■ **Material for this task**:
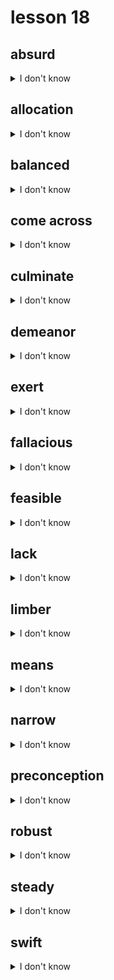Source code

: # lesson 18

## absurd
<details>
<summary>I don't know</summary>

+ adv. &nbsp; &nbsp; absurdly

+ n. &nbsp; &nbsp; absurdity

+ adj. &nbsp; &nbsp; clearly false; without reason

+ syn. &nbsp; &nbsp; ridiculous

</details>

## allocation
<details>
<summary>I don't know</summary>

+ adj. &nbsp; &nbsp; allocated

+ v. &nbsp; &nbsp; allocate

+ n. &nbsp; &nbsp; a share; a part set aside for a special purpose; an assignment of portions

+ syn. &nbsp; &nbsp; distribution

</details>

## balanced
<details>
<summary>I don't know</summary>

+ v. &nbsp; &nbsp; balance

+ n. &nbsp; &nbsp; balance

+ adj. &nbsp; &nbsp; a state where everything is of the same size or weight; an element on one side that counters an equal element on the other

+ syn. &nbsp; &nbsp; equalized

</details>

## come across
<details>
<summary>I don't know</summary>

+ v. &nbsp; &nbsp; to find or discover, usually by chance or mistake

+ syn. &nbsp; &nbsp; encounter

</details>

## culminate
<details>
<summary>I don't know</summary>

+ n. &nbsp; &nbsp; culmination

+ adj. &nbsp; &nbsp; culminating

+ v. &nbsp; &nbsp; to finish; to reach a climax or the highest point

+ syn. &nbsp; &nbsp; conclude

</details>

## demeanor
<details>
<summary>I don't know</summary>

+ n. &nbsp; &nbsp; someone’s outward appearance or behavior

+ syn. &nbsp; &nbsp; conduct (n.)

</details>

## exert
<details>
<summary>I don't know</summary>

+ n. &nbsp; &nbsp; exertion

+ v. &nbsp; &nbsp; to put into use; to put forth an effort

+ syn. &nbsp; &nbsp; apply

</details>

## fallacious
<details>
<summary>I don't know</summary>

+ adv. &nbsp; &nbsp; fallaciously

+ n. &nbsp; &nbsp; fallacy

+ adj. &nbsp; &nbsp; having errors

+ syn. &nbsp; &nbsp; incorrect

</details>

## feasible
<details>
<summary>I don't know</summary>

+ adv. &nbsp; &nbsp; feasibly

+ n. &nbsp; &nbsp; feasibility

+ adj. &nbsp; &nbsp; able to be done

+ syn. &nbsp; &nbsp; possible

</details>

## lack
<details>
<summary>I don't know</summary>

+ adj. &nbsp; &nbsp; lacking

+ v. &nbsp; &nbsp; lack

+ n. &nbsp; &nbsp; a need for; an insufficient amount

+ syn. &nbsp; &nbsp; shortage

</details>

## limber
<details>
<summary>I don't know</summary>

+ adj. &nbsp; &nbsp; to be stretched; easily shaped

+ syn. &nbsp; &nbsp; flexible

</details>

## means
<details>
<summary>I don't know</summary>

+ n. &nbsp; &nbsp; ways

+ syn. &nbsp; &nbsp; methods

</details>

## narrow
<details>
<summary>I don't know</summary>

+ adv. &nbsp; &nbsp; narrowly

+ n. &nbsp; &nbsp; narrowness

+ adj. &nbsp; &nbsp; small from one side to the other; limited

+ syn. &nbsp; &nbsp; thin

</details>

## preconception
<details>
<summary>I don't know</summary>

+ adj. &nbsp; &nbsp; preconceived

+ v. &nbsp; &nbsp; preconceive

+ n. &nbsp; &nbsp; an opinion formed in advance without experience or knowledge of something

+ syn. &nbsp; &nbsp; bias

</details>

## robust
<details>
<summary>I don't know</summary>

+ adv. &nbsp; &nbsp; robustly

+ n. &nbsp; &nbsp; robustness

+ adj. &nbsp; &nbsp; showing good health; in good shape

+ syn. &nbsp; &nbsp; energetic

</details>

## steady
<details>
<summary>I don't know</summary>

+ adv. &nbsp; &nbsp; steadily

+ v. &nbsp; &nbsp; steady

+ n. &nbsp; &nbsp; steadiness

+ adj. &nbsp; &nbsp; firm; in a fixed position; without change; reliable; dependable

+ syn. &nbsp; &nbsp; constant

</details>

## swift
<details>
<summary>I don't know</summary>

+ adv. &nbsp; &nbsp; swiftly

+ n. &nbsp; &nbsp; swiftness

+ adj. &nbsp; &nbsp; quick

+ syn. &nbsp; &nbsp; fast

</details>
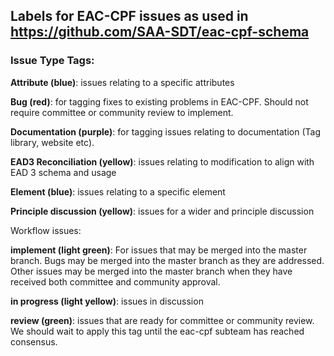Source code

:## Labels for EAC-CPF issues as used in https://github.com/SAA-SDT/eac-cpf-schema

### Issue Type Tags:

**Attribute (blue)**: issues relating to a specific attributes

**Bug (red)**: for tagging fixes to existing problems in EAC-CPF. Should not require committee or community review to implement.

**Documentation (purple)**: for tagging issues relating to documentation (Tag library, website etc).

**EAD3 Reconciliation (yellow)**: issues relating to modification to align with EAD 3 schema and usage

**Element (blue)**: issues relating to a specific element

**Principle discussion (yellow)**: issues for a wider and principle discussion


Workflow issues:

**implement (light green)**: For issues that may be merged into the master branch. Bugs may be merged into the master branch as they are addressed. Other issues may be merged into the master branch when they have received both committee and community approval.

**in progress (light yellow)**: issues in discussion

**review (green)**: issues that are ready for committee or community review. We should wait to apply this tag until the eac-cpf subteam has reached consensus.
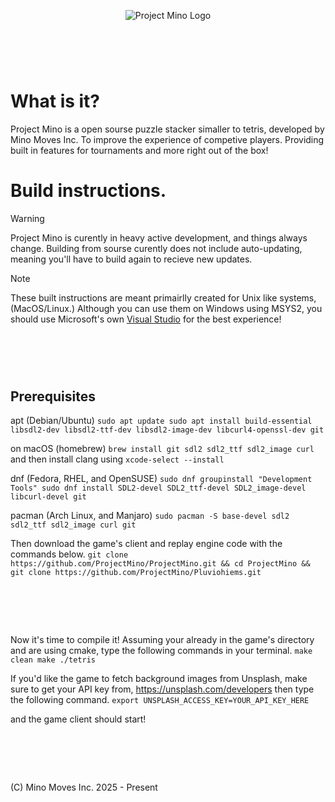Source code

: <p align="center">
  <img src="https://i.imgur.com/FenwBST.png" alt="Project Mino Logo">
</p>
<h1>⠀</h1>

# What is it?

Project Mino is a open sourse puzzle stacker simaller to tetris, developed by Mino Moves Inc. To improve the experience of competive players. Providing built in features for tournaments and more right out of the box!

# Build instructions.

> [!WARNING]  
> Project Mino is curently in heavy active development, and things always change. Building from sourse curently does not include auto-updating, meaning you'll have to build again to recieve new updates.

> [!NOTE]  
> These built instructions are meant primairlly created for Unix like systems, (MacOS/Linux.) Although you can use them on Windows using MSYS2, you should use Microsoft's own [Visual Studio](https://visualstudio.microsoft.com/) for the best experience!

<h1>⠀</h1>

## Prerequisites

apt (Debian/Ubuntu)
`
sudo apt update
sudo apt install build-essential libsdl2-dev libsdl2-ttf-dev libsdl2-image-dev libcurl4-openssl-dev git
`

on macOS (homebrew)
`
brew install git sdl2 sdl2_ttf sdl2_image curl
`
and then install clang using
`
xcode-select --install
`

dnf (Fedora, RHEL, and OpenSUSE)
`
sudo dnf groupinstall "Development Tools"
sudo dnf install SDL2-devel SDL2_ttf-devel SDL2_image-devel libcurl-devel git
`

pacman (Arch Linux, and Manjaro)
`
sudo pacman -S base-devel sdl2 sdl2_ttf sdl2_image curl git
`

Then download the game's client and replay engine code with the commands below.
`
git clone https://github.com/ProjectMino/ProjectMino.git && cd ProjectMino && git clone https://github.com/ProjectMino/Pluviohiems.git
`
<h1>⠀</h1>

Now it's time to compile it!
Assuming your already in the game's directory and are using cmake, type the following commands in your terminal.
`
make clean
make
./tetris
`

If you'd like the game to fetch background images from Unsplash, make sure to get your API key from, https://unsplash.com/developers then type the following command.
`
export UNSPLASH_ACCESS_KEY=YOUR_API_KEY_HERE
`

and the game client should start!

<h1>⠀</h1>

(C) Mino Moves Inc. 2025 - Present
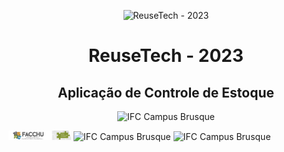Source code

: <p align="center">
  <img src="images/reusetech.png" alt="ReuseTech - 2023" width="175"/>
  <h1 align="center">ReuseTech - 2023</h1>
  <h2 align="center">Aplicação de Controle de Estoque</h2>
 
  <p align="center"><img src="https://th.bing.com/th/id/OIP.VjqDR0W3kOvSh7lBNBYJkAAAAA?pid=ImgDet&rs=1" alt="IFC Campus Brusque" width="100"/></p>
  <img src="/images/imagesReadme/banner-eventos-FacchuV.png" alt="IFC Campus Brusque" width="100"/>
  <img src="/images/imagesReadme/banner-eventos-Micti.png" alt="IFC Campus Brusque" width="100"/>
  <img src="/images/imagesReadme/banner-Micti.png" alt="IFC Campus Brusque" width="100"/>
</p>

■ **Exercise aim**: Omit the pictures and output all of the other material exactly.

■ **Finished exercise**:
Source code

: # lesson 18

## absurd
<details>
<summary>I don't know</summary>

+ adv. &nbsp; &nbsp; absurdly

+ n. &nbsp; &nbsp; absurdity

+ adj. &nbsp; &nbsp; clearly false; without reason

+ syn. &nbsp; &nbsp; ridiculous

</details>

## allocation
<details>
<summary>I don't know</summary>

+ adj. &nbsp; &nbsp; allocated

+ v. &nbsp; &nbsp; allocate

+ n. &nbsp; &nbsp; a share; a part set aside for a special purpose; an assignment of portions

+ syn. &nbsp; &nbsp; distribution

</details>

## balanced
<details>
<summary>I don't know</summary>

+ v. &nbsp; &nbsp; balance

+ n. &nbsp; &nbsp; balance

+ adj. &nbsp; &nbsp; a state where everything is of the same size or weight; an element on one side that counters an equal element on the other

+ syn. &nbsp; &nbsp; equalized

</details>

## come across
<details>
<summary>I don't know</summary>

+ v. &nbsp; &nbsp; to find or discover, usually by chance or mistake

+ syn. &nbsp; &nbsp; encounter

</details>

## culminate
<details>
<summary>I don't know</summary>

+ n. &nbsp; &nbsp; culmination

+ adj. &nbsp; &nbsp; culminating

+ v. &nbsp; &nbsp; to finish; to reach a climax or the highest point

+ syn. &nbsp; &nbsp; conclude

</details>

## demeanor
<details>
<summary>I don't know</summary>

+ n. &nbsp; &nbsp; someone’s outward appearance or behavior

+ syn. &nbsp; &nbsp; conduct (n.)

</details>

## exert
<details>
<summary>I don't know</summary>

+ n. &nbsp; &nbsp; exertion

+ v. &nbsp; &nbsp; to put into use; to put forth an effort

+ syn. &nbsp; &nbsp; apply

</details>

## fallacious
<details>
<summary>I don't know</summary>

+ adv. &nbsp; &nbsp; fallaciously

+ n. &nbsp; &nbsp; fallacy

+ adj. &nbsp; &nbsp; having errors

+ syn. &nbsp; &nbsp; incorrect

</details>

## feasible
<details>
<summary>I don't know</summary>

+ adv. &nbsp; &nbsp; feasibly

+ n. &nbsp; &nbsp; feasibility

+ adj. &nbsp; &nbsp; able to be done

+ syn. &nbsp; &nbsp; possible

</details>

## lack
<details>
<summary>I don't know</summary>

+ adj. &nbsp; &nbsp; lacking

+ v. &nbsp; &nbsp; lack

+ n. &nbsp; &nbsp; a need for; an insufficient amount

+ syn. &nbsp; &nbsp; shortage

</details>

## limber
<details>
<summary>I don't know</summary>

+ adj. &nbsp; &nbsp; to be stretched; easily shaped

+ syn. &nbsp; &nbsp; flexible

</details>

## means
<details>
<summary>I don't know</summary>

+ n. &nbsp; &nbsp; ways

+ syn. &nbsp; &nbsp; methods

</details>

## narrow
<details>
<summary>I don't know</summary>

+ adv. &nbsp; &nbsp; narrowly

+ n. &nbsp; &nbsp; narrowness

+ adj. &nbsp; &nbsp; small from one side to the other; limited

+ syn. &nbsp; &nbsp; thin

</details>

## preconception
<details>
<summary>I don't know</summary>

+ adj. &nbsp; &nbsp; preconceived

+ v. &nbsp; &nbsp; preconceive

+ n. &nbsp; &nbsp; an opinion formed in advance without experience or knowledge of something

+ syn. &nbsp; &nbsp; bias

</details>

## robust
<details>
<summary>I don't know</summary>

+ adv. &nbsp; &nbsp; robustly

+ n. &nbsp; &nbsp; robustness

+ adj. &nbsp; &nbsp; showing good health; in good shape

+ syn. &nbsp; &nbsp; energetic

</details>

## steady
<details>
<summary>I don't know</summary>

+ adv. &nbsp; &nbsp; steadily

+ v. &nbsp; &nbsp; steady

+ n. &nbsp; &nbsp; steadiness

+ adj. &nbsp; &nbsp; firm; in a fixed position; without change; reliable; dependable

+ syn. &nbsp; &nbsp; constant

</details>

## swift
<details>
<summary>I don't know</summary>

+ adv. &nbsp; &nbsp; swiftly

+ n. &nbsp; &nbsp; swiftness

+ adj. &nbsp; &nbsp; quick

+ syn. &nbsp; &nbsp; fast

</details>
Source code

:## Labels for EAC-CPF issues as used in https://github.com/SAA-SDT/eac-cpf-schema

### Issue Type Tags:

**Attribute (blue)**: issues relating to a specific attributes

**Bug (red)**: for tagging fixes to existing problems in EAC-CPF. Should not require committee or community review to implement.

**Documentation (purple)**: for tagging issues relating to documentation (Tag library, website etc).

**EAD3 Reconciliation (yellow)**: issues relating to modification to align with EAD 3 schema and usage

**Element (blue)**: issues relating to a specific element

**Principle discussion (yellow)**: issues for a wider and principle discussion


Workflow issues:

**implement (light green)**: For issues that may be merged into the master branch. Bugs may be merged into the master branch as they are addressed. Other issues may be merged into the master branch when they have received both committee and community approval.

**in progress (light yellow)**: issues in discussion

**review (green)**: issues that are ready for committee or community review. We should wait to apply this tag until the eac-cpf subteam has reached consensus.
Source code

: <p align="center">
  <img src="https://i.imgur.com/FenwBST.png" alt="Project Mino Logo">
</p>
<h1>⠀</h1>

# What is it?

Project Mino is a open sourse puzzle stacker simaller to tetris, developed by Mino Moves Inc. To improve the experience of competive players. Providing built in features for tournaments and more right out of the box!

# Build instructions.

> [!WARNING]  
> Project Mino is curently in heavy active development, and things always change. Building from sourse curently does not include auto-updating, meaning you'll have to build again to recieve new updates.

> [!NOTE]  
> These built instructions are meant primairlly created for Unix like systems, (MacOS/Linux.) Although you can use them on Windows using MSYS2, you should use Microsoft's own [Visual Studio](https://visualstudio.microsoft.com/) for the best experience!

<h1>⠀</h1>

## Prerequisites

apt (Debian/Ubuntu)
`
sudo apt update
sudo apt install build-essential libsdl2-dev libsdl2-ttf-dev libsdl2-image-dev libcurl4-openssl-dev git
`

on macOS (homebrew)
`
brew install git sdl2 sdl2_ttf sdl2_image curl
`
and then install clang using
`
xcode-select --install
`

dnf (Fedora, RHEL, and OpenSUSE)
`
sudo dnf groupinstall "Development Tools"
sudo dnf install SDL2-devel SDL2_ttf-devel SDL2_image-devel libcurl-devel git
`

pacman (Arch Linux, and Manjaro)
`
sudo pacman -S base-devel sdl2 sdl2_ttf sdl2_image curl git
`

Then download the game's client and replay engine code with the commands below.
`
git clone https://github.com/ProjectMino/ProjectMino.git && cd ProjectMino && git clone https://github.com/ProjectMino/Pluviohiems.git
`
<h1>⠀</h1>

Now it's time to compile it!
Assuming your already in the game's directory and are using cmake, type the following commands in your terminal.
`
make clean
make
./tetris
`

If you'd like the game to fetch background images from Unsplash, make sure to get your API key from, https://unsplash.com/developers then type the following command.
`
export UNSPLASH_ACCESS_KEY=YOUR_API_KEY_HERE
`

and the game client should start!

<h1>⠀</h1>

(C) Mino Moves Inc. 2025 - Present
Source code

: <p align="center">
  <img src="images/reusetech.png" alt="ReuseTech - 2023" width="175"/>
  <h1 align="center">ReuseTech - 2023</h1>
  <h2 align="center">Aplicação de Controle de Estoque</h2>
 
  <p align="center"><img src="https://th.bing.com/th/id/OIP.VjqDR0W3kOvSh7lBNBYJkAAAAA?pid=ImgDet&rs=1" alt="IFC Campus Brusque" width="100"/></p>
  <img src="/images/imagesReadme/banner-eventos-FacchuV.png" alt="IFC Campus Brusque" width="100"/>
  <img src="/images/imagesReadme/banner-eventos-Micti.png" alt="IFC Campus Brusque" width="100"/>
  <img src="/images/imagesReadme/banner-Micti.png" alt="IFC Campus Brusque" width="100"/>
</p>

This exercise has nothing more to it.